# Manual Networking:Local Lan OK, wLan KO [SOLVED]

## CaptainBlood

Hi dear all.

I'm trying to get eth0 operational as follows:

Initial situation after boot:

```
Destination     Passerelle      Genmask         Indic Metric Ref    Use Iface

127.0.0.0       127.0.0.1       255.0.0.0       UG    0      0        0 lo
```

shell script to start eth0 and add a minimal routing:

```
/sbin/ifconfig eth0 192.168.0.21/24

route add default gw 192.168.0.1 eth0
```

which leads to this:

```
Destination     Passerelle      Genmask         Indic Metric Ref    Use Iface

192.168.0.0     0.0.0.0         255.255.255.0   U     1      0        0 eth0

127.0.0.0       127.0.0.1       255.0.0.0       UG    0      0        0 lo

0.0.0.0         192.168.0.1     0.0.0.0         UG    0      0        0 eth0
```

at this stage I can ping another adress in my local network. Unfortunatly DNS resolution doesn't work. My /etc/resolv.conf

```
cat /etc/resolv.conf

# Generated by resolvconf

search fontenay.lpm

nameserver 208.67.222.222

nameserver 208.67.220.220
```

What am I missing ?

EDIT : resolv.conf is empty at boot time. See below

Thanks for your attentionLast edited by CaptainBlood on Sun Oct 17, 2010 5:11 pm; edited 1 time in total

----------

## NeddySeagoon

CaptainBlood,

That all looks good - you are using opendns.

Try 

```
ping google.com

ping 173.194.36.104
```

Thats ping google by name and IP

IF the first fails and the latter works, try using your ISPs nameservers

----------

## CaptainBlood

Thanks for quiick reply   :Smile: 

Actually I made a mistake, because the resolv.conf is empty at boot time.

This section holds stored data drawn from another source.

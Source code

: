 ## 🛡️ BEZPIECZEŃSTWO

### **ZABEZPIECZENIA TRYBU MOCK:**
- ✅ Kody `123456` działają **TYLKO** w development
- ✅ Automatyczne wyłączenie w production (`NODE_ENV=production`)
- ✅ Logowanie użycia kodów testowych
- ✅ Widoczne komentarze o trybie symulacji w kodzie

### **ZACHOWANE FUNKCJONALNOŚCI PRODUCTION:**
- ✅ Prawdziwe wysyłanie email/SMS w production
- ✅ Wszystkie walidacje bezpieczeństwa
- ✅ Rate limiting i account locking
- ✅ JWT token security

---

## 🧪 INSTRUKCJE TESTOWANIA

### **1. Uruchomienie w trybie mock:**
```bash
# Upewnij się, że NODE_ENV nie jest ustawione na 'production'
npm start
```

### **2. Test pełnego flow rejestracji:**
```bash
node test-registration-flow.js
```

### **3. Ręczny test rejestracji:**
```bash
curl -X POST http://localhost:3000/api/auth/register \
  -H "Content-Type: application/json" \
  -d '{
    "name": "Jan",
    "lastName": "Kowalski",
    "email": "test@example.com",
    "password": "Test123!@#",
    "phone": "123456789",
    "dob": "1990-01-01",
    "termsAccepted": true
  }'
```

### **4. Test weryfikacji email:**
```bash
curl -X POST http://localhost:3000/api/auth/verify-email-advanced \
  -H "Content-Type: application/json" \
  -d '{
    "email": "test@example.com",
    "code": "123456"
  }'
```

NetworkManager must be the culprit as it is started at boot time.

Updating the /etc/resolv.conf as I've described it made the trick.

My aim is to open and close eth0 as root at boot time. I guess I will solve that issue the rough way, i.e. overwriting the file by copy.

Thanks for your attention, interest and support

----------